Compute-In-Memory (CIM), también conocido como Processing-In-Memory (PIM), es un paradigma arquitectónico que busca superar el 'cuello de botella de von Neumann' al realizar operaciones computacionales directamente dentro o adyacentes a los módulos de memoria. En lugar de transferir datos constantemente entre la memoria principal y la unidad de procesamiento central (CPU) o la unidad de procesamiento gráfico (GPU), CIM permite que los datos se procesen donde residen. Esto se logra mediante la modificación de las celdas de memoria o la adición de lógica de procesamiento simple dentro de los chips de memoria, lo que permite operaciones como sumas, multiplicaciones o incluso funciones lógicas complejas a nivel de bit o palabra.
Aunque aún está en fases de investigación y desarrollo, existen implementaciones notables y prototipos. Samsung ha presentado su 'Processing-In-Memory (PIM) HBM2-PIM' que integra motores de IA directamente en la memoria HBM (High Bandwidth Memory), diseñado para acelerar cargas de trabajo de IA y HPC. Otro ejemplo es el concepto de 'memristors' y otras tecnologías de memoria no volátil (NVM) que pueden realizar operaciones lógicas directamente dentro de sus celdas. Startups como Mythic están desarrollando chips que utilizan arquitecturas de Compute-In-Memory analógicas para inferencia de IA en el borde, aprovechando las propiedades físicas de la memoria para realizar cálculos de manera eficiente.

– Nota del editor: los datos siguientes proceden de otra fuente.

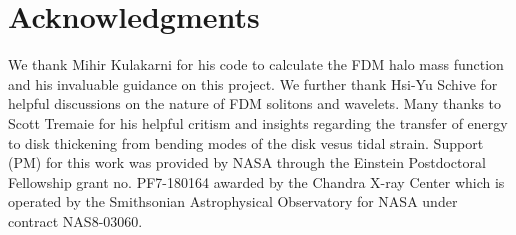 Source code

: \documentclass[usenatbib]{mnras}
\begin{document}
\section*{Acknowledgments}
We thank Mihir Kulakarni for his code to calculate the FDM halo mass function and his invaluable guidance on this project. We further thank Hsi-Yu Schive for helpful discussions on the nature of FDM solitons and wavelets. Many thanks to Scott Tremaie for his helpful critism and insights regarding the transfer of energy to disk thickening from bending modes of the disk vesus tidal strain. Support (PM) for this work was provided by NASA through the Einstein Postdoctoral Fellowship grant no. PF7-180164 awarded by the Chandra X-ray Center which is operated by the Smithsonian Astrophysical Observatory for NASA under contract NAS8-03060. 




 
\end{document}
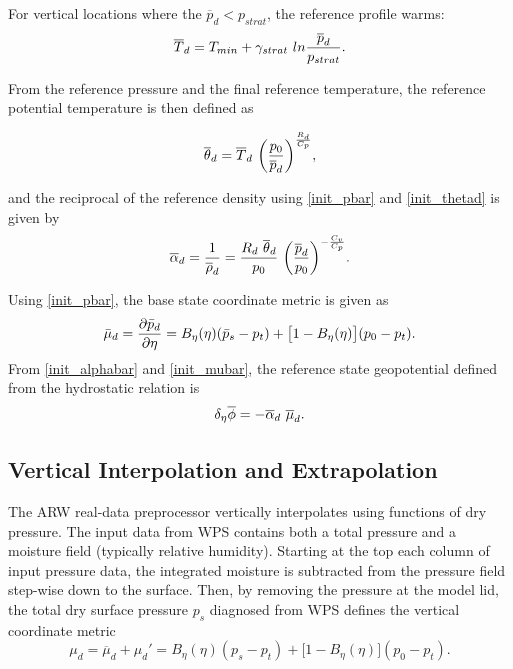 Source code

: \noindent For vertical locations where the $\overline{p}_d < p_{strat}$, the reference profile warms:
\begin{equation}
\overline{T}_d = T_{min} + \gamma_{strat}~ln {\overline{p}_d \over p_{strat}}.
\notag
\end{equation}

\noindent From the reference pressure and the final reference temperature, 
the reference potential temperature is then defined as

\noindent
\begin{equation}
\overline{\theta}_d = \overline{T}_d~{\bigg( {p_0 \over \overline{p}_d } \bigg) }
^{R_d \over C_p},
\label{init_thetad}
\end{equation}

\noindent and the reciprocal of the reference density using 
\eqref{init_pbar} and \eqref{init_thetad} is given by
\begin{equation}
\overline{\alpha}_d = {1 \over \overline{\rho}_d} = {{R_d ~\overline{\theta}_d}\over p_{0} }~\bigg( 
{\overline{p}_d \over p_{0} } \bigg)^{-{C_v \over C_p}}.
\label{init_alphabar}
\end{equation}

\noindent Using \eqref{init_pbar}, the base state coordinate metric is given as
%
\begin{equation}
\bar\mu_d= {\partial \bar p_d\over\partial\eta} = B_\eta(\eta)(\bar p_s-p_t)+\bigl[1-B_\eta(\eta)\bigr](p_0-p_t).
\label{init_mubar}
\end{equation}
%
\noindent 
From \eqref{init_alphabar} and \eqref{init_mubar}, 
the reference state geopotential defined from the hydrostatic relation is
\begin{equation}
\delta_{\eta} \overline{\phi}  = -\overline{\alpha}_d~\overline{\mu}_d.
\notag
\end{equation}


\subsection{Vertical Interpolation and Extrapolation}

The ARW real-data preprocessor vertically interpolates using functions of dry pressure.
The input data from WPS contains both a total pressure and a moisture field (typically
relative humidity).  Starting at the top each column of input pressure data, the integrated moisture
is subtracted from the pressure field step-wise down to the surface.  
Then, by removing the pressure at the model
lid, the total dry surface pressure $p_{s}$ diagnosed from WPS defines the vertical coordinate metric
\begin{equation}
\mu_d = \overline{\mu}_d + \mu_d' = B_\eta(\eta)(p_s-p_t)+\bigl[1-B_\eta(\eta)\bigr](p_0-p_t).
\label{init_mutotal}
\end{equation}

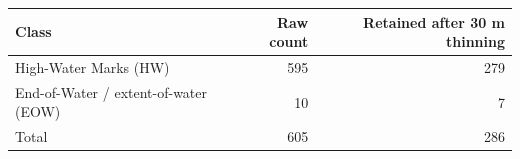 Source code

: \begin{tabular}{lrr}
\toprule
Class & Raw count & Retained after 30 m thinning \\
\midrule
High-Water Marks (HW) & 595 & 279 \\
End-of-Water / extent-of-water (EOW) & 10 & 7 \\
Total & 605 & 286 \\
\bottomrule
\end{tabular}
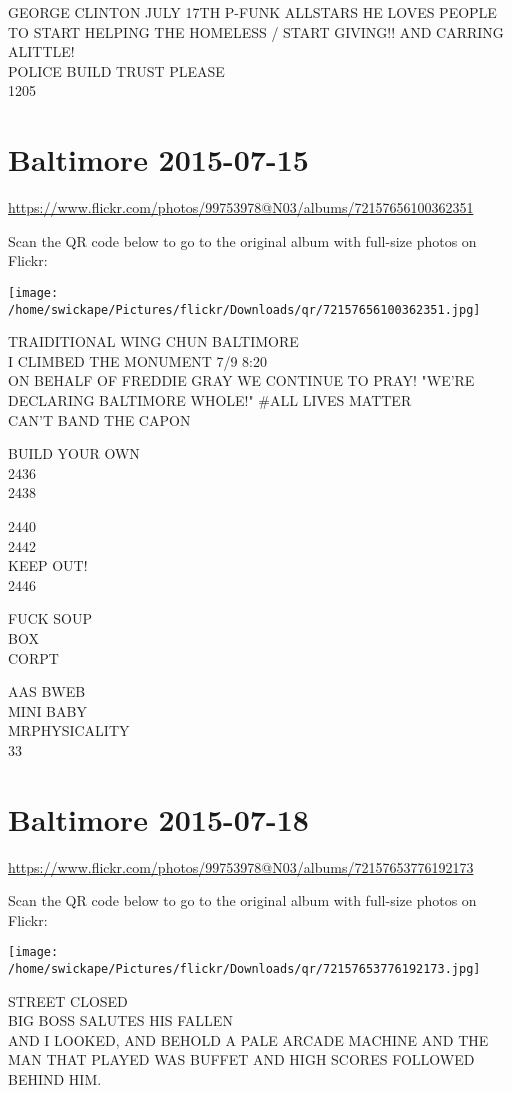 \documentclass[10pt,letterpaper]{article}
\begin{document}
GEORGE CLINTON JULY 17TH P{-}FUNK ALLSTARS HE LOVES PEOPLE TO START HELPING THE HOMELESS / START GIVING!! AND CARRING ALITTLE!\\
POLICE BUILD TRUST PLEASE\\
1205
\pagebreak

\section*{Baltimore 2015-07-15}

\url{https://www.flickr.com/photos/99753978@N03/albums/72157656100362351}

Scan the QR code below to go to the original album with full-size photos on Flickr:

\texttt{[image: /home/swickape/Pictures/flickr/Downloads/qr/72157656100362351.jpg]}
\pagebreak

TRAIDITIONAL WING CHUN BALTIMORE\\
I CLIMBED THE MONUMENT 7/9 8:20\\
ON BEHALF OF FREDDIE GRAY WE CONTINUE TO PRAY!  "WE'RE DECLARING BALTIMORE WHOLE!"  \#ALL LIVES MATTER\\
CAN'T BAND THE CAPON

BUILD YOUR OWN\\
2436\\
2438

2440\\
2442\\
KEEP OUT!\\
2446

FUCK SOUP\\
BOX\\
CORPT

AAS BWEB\\
MINI BABY\\
MRPHYSICALITY\\
33
\pagebreak

\section*{Baltimore 2015-07-18}

\url{https://www.flickr.com/photos/99753978@N03/albums/72157653776192173}

Scan the QR code below to go to the original album with full-size photos on Flickr:

\texttt{[image: /home/swickape/Pictures/flickr/Downloads/qr/72157653776192173.jpg]}
\pagebreak

STREET CLOSED\\
BIG BOSS SALUTES HIS FALLEN\\
AND I LOOKED, AND BEHOLD A PALE ARCADE MACHINE AND THE MAN THAT PLAYED WAS BUFFET AND HIGH SCORES FOLLOWED BEHIND HIM.
\end{document}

Para un Arquitecto de Sistemas, Compute-In-Memory es crucial porque promete una eficiencia energética y un rendimiento sin precedentes para cargas de trabajo intensivas en datos, como la inteligencia artificial (especialmente inferencia), el aprendizaje automático, el procesamiento de gráficos y las bases de datos en memoria. La capacidad de reducir drásticamente el movimiento de datos se traduce en menor latencia y menor consumo de energía, lo cual es vital para sistemas de alto rendimiento y dispositivos de borde con restricciones de energía. Sin embargo, los trade-offs incluyen la complejidad de programación, ya que los modelos de computación tradicionales no se adaptan directamente a CIM, y la necesidad de herramientas de software y compiladores especializados. La adopción de CIM requerirá una reevaluación fundamental de las arquitecturas de software y hardware, así como una cuidadosa consideración de qué partes de una aplicación se beneficiarían más de este paradigma para justificar la inversión en su integración.